- Task to carry out -
Under this line are the records; write out word for word the part that begins at the line containing "these levels could" and ends at the line containing "response length - Use", and no more.

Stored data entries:
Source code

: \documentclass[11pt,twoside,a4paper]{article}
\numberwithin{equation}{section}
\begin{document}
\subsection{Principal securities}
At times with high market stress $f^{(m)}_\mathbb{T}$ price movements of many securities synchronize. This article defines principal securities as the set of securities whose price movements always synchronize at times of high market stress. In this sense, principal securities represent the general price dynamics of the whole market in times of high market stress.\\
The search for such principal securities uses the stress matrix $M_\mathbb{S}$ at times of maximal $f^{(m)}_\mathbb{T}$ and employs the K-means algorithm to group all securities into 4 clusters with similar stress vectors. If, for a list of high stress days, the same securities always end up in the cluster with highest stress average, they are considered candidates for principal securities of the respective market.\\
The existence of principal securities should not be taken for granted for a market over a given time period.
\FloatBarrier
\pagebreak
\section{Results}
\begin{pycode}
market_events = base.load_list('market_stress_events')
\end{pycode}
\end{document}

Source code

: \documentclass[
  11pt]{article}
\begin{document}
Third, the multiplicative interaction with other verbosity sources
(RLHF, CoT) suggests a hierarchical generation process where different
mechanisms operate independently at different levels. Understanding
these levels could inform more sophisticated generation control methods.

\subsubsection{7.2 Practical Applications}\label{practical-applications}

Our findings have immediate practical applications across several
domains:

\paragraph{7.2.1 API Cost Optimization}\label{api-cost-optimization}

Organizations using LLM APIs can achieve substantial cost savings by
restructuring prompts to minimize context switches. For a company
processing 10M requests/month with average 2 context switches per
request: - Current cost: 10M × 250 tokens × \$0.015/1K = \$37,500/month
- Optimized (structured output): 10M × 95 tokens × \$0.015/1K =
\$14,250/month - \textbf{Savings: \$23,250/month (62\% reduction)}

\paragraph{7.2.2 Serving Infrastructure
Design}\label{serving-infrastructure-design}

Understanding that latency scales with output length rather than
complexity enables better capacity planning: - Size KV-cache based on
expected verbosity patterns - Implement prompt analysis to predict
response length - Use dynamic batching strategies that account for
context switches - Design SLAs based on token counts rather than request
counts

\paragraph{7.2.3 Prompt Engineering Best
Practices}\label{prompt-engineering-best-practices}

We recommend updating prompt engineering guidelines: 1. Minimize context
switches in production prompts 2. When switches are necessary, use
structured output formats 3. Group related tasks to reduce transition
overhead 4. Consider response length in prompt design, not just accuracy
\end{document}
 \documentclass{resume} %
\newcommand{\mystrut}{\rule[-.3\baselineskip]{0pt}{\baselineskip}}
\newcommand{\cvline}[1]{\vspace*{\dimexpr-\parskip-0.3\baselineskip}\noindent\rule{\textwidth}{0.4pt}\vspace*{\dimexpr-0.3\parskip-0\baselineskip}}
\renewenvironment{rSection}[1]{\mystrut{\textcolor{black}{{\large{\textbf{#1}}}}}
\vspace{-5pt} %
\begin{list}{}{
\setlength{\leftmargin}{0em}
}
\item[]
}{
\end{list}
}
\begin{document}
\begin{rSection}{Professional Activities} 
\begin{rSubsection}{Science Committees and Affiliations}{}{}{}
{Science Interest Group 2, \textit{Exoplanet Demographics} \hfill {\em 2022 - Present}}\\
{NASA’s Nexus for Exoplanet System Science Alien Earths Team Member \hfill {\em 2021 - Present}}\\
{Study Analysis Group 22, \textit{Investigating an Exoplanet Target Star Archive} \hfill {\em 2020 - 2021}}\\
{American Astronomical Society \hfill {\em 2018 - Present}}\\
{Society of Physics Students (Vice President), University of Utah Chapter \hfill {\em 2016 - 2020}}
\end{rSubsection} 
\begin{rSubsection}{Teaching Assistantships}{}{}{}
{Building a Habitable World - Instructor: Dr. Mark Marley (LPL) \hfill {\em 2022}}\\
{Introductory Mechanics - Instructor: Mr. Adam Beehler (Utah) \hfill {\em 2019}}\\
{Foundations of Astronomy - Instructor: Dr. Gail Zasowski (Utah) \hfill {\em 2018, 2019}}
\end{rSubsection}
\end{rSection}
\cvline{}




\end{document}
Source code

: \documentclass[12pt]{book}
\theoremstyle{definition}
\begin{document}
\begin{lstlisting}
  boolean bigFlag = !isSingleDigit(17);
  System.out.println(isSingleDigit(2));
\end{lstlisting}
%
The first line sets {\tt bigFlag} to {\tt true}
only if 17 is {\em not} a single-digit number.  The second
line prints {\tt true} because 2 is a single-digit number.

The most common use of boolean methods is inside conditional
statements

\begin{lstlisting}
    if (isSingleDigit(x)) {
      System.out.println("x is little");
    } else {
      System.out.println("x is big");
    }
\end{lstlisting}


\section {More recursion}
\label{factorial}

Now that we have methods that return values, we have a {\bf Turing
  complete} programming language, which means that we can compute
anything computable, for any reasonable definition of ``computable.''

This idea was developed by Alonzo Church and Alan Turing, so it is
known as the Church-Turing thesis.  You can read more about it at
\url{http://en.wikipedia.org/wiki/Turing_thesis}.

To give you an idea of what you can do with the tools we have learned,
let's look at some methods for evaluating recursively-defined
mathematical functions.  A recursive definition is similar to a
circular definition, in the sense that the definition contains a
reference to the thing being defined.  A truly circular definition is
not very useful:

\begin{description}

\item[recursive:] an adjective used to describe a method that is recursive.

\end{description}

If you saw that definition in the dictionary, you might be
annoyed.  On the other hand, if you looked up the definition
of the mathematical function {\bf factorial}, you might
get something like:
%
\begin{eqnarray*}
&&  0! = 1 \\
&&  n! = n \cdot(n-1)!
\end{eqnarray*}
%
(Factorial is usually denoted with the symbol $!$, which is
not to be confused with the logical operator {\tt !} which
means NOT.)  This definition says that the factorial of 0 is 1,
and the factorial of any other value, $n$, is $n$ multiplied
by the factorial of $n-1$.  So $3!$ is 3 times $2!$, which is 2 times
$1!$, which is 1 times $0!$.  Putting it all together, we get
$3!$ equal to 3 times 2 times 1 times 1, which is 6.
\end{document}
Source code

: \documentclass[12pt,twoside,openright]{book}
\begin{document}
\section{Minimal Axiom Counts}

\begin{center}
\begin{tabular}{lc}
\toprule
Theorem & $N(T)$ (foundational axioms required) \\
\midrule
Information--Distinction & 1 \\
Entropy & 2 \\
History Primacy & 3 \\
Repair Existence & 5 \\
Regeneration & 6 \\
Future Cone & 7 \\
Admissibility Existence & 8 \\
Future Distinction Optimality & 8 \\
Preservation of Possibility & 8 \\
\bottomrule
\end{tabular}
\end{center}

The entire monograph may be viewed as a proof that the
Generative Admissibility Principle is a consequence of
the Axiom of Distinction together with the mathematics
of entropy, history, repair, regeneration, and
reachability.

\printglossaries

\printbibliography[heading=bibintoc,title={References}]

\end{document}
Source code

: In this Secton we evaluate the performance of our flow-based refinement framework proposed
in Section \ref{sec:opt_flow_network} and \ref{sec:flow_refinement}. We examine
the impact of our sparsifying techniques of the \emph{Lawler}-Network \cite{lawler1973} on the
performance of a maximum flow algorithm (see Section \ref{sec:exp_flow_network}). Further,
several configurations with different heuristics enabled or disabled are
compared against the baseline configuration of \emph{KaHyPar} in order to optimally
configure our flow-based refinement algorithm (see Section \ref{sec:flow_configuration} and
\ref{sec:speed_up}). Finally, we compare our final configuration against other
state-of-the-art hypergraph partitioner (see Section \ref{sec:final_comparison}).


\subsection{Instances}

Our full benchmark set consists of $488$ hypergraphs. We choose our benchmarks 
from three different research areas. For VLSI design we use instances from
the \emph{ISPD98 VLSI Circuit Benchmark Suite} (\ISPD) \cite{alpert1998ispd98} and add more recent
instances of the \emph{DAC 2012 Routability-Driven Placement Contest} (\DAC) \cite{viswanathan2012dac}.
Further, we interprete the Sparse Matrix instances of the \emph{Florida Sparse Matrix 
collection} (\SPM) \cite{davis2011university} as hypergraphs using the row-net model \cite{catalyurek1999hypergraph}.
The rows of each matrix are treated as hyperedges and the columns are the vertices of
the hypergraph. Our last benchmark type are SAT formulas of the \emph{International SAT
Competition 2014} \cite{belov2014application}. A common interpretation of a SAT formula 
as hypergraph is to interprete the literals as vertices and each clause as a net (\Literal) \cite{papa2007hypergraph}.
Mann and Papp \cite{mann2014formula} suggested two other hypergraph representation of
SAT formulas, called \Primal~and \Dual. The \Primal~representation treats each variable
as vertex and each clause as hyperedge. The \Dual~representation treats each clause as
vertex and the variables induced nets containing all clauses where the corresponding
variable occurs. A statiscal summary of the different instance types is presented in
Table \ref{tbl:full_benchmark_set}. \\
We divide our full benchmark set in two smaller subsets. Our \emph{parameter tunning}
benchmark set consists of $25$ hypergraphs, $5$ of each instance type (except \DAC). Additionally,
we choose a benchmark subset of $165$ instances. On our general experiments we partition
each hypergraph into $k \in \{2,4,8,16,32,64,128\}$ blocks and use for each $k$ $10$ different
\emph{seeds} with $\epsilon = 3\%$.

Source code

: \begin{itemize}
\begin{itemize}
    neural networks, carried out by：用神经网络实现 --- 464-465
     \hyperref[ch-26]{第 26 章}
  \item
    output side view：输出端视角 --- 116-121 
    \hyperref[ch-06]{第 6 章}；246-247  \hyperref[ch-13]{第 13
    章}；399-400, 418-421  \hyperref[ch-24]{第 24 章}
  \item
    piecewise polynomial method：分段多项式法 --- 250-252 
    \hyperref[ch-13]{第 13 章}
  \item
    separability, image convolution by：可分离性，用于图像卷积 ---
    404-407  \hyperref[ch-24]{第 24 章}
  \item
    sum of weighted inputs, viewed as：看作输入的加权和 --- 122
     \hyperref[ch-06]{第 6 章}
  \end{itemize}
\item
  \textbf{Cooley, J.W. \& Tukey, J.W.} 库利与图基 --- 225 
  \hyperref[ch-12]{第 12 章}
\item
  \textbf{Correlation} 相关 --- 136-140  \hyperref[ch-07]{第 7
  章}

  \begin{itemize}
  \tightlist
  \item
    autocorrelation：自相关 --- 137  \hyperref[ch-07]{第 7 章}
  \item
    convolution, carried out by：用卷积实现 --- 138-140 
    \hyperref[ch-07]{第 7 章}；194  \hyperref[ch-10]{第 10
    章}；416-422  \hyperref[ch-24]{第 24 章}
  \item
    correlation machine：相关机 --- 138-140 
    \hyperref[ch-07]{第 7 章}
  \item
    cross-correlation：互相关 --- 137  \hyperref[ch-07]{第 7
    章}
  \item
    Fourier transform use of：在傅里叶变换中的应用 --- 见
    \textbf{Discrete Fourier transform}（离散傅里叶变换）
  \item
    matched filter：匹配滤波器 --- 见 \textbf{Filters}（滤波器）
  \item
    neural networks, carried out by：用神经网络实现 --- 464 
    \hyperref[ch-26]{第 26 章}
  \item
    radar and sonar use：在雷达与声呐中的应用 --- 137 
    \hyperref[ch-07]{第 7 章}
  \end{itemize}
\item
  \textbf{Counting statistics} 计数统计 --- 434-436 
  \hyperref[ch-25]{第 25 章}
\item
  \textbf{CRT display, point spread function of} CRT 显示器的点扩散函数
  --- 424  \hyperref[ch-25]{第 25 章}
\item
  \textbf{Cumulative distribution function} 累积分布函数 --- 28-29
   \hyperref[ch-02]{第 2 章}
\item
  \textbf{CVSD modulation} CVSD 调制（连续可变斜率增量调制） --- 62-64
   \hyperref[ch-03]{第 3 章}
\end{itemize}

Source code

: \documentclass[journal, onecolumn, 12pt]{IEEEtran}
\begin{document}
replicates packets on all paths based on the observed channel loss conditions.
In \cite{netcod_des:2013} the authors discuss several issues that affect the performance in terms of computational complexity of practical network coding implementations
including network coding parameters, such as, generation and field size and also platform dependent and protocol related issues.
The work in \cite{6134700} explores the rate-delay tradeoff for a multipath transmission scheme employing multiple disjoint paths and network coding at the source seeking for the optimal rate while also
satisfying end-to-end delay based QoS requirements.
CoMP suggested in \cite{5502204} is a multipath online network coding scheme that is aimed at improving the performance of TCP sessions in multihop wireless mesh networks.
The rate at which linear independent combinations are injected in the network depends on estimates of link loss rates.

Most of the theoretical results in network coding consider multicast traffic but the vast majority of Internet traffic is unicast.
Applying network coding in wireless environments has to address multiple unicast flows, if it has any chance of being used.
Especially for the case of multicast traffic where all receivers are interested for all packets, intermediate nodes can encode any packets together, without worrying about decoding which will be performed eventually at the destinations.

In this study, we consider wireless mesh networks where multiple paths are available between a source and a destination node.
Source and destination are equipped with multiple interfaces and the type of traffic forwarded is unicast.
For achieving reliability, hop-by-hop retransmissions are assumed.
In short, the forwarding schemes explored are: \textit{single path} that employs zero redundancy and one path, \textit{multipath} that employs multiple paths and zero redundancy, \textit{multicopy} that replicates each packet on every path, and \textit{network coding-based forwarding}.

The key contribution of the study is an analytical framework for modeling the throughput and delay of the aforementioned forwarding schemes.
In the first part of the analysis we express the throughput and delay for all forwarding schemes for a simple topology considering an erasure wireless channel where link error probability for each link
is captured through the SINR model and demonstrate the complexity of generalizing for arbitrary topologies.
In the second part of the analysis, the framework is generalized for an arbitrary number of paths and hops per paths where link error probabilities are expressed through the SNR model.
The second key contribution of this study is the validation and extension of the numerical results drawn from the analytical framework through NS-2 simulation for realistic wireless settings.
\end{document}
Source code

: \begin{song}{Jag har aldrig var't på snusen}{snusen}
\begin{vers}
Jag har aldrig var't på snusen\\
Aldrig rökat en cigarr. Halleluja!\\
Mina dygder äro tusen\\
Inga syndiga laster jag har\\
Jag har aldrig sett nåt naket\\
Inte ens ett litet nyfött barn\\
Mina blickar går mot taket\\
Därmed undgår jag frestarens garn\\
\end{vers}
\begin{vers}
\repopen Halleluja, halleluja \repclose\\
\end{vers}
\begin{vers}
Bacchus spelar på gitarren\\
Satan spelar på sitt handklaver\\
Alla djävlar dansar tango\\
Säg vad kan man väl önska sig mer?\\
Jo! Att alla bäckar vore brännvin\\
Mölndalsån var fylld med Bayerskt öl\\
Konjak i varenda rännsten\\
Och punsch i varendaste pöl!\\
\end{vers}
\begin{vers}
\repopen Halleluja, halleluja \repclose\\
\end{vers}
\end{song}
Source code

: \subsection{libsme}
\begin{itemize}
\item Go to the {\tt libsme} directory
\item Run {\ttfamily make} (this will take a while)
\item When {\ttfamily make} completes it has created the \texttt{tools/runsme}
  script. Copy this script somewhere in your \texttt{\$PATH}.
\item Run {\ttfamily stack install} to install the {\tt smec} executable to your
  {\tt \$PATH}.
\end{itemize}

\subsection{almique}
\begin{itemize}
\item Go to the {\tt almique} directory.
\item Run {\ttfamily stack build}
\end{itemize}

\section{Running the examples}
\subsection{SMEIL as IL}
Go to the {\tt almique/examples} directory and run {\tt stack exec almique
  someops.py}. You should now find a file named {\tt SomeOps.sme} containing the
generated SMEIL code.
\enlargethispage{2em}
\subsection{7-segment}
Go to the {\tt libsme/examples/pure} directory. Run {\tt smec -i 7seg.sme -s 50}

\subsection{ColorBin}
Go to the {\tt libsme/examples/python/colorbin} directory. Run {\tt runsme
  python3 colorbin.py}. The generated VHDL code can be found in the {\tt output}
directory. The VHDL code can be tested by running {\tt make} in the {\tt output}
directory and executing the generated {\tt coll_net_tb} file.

- Your response -
these levels could inform more sophisticated generation control methods.

\subsubsection{7.2 Practical Applications}\label{practical-applications}

Our findings have immediate practical applications across several
domains:

\paragraph{7.2.1 API Cost Optimization}\label{api-cost-optimization}

Organizations using LLM APIs can achieve substantial cost savings by
restructuring prompts to minimize context switches. For a company
processing 10M requests/month with average 2 context switches per
request: - Current cost: 10M × 250 tokens × \$0.015/1K = \$37,500/month
- Optimized (structured output): 10M × 95 tokens × \$0.015/1K =
\$14,250/month - \textbf{Savings: \$23,250/month (62\% reduction)}

\paragraph{7.2.2 Serving Infrastructure
Design}\label{serving-infrastructure-design}

Understanding that latency scales with output length rather than
complexity enables better capacity planning: - Size KV-cache based on
expected verbosity patterns - Implement prompt analysis to predict
response length - Use dynamic batching strategies that account for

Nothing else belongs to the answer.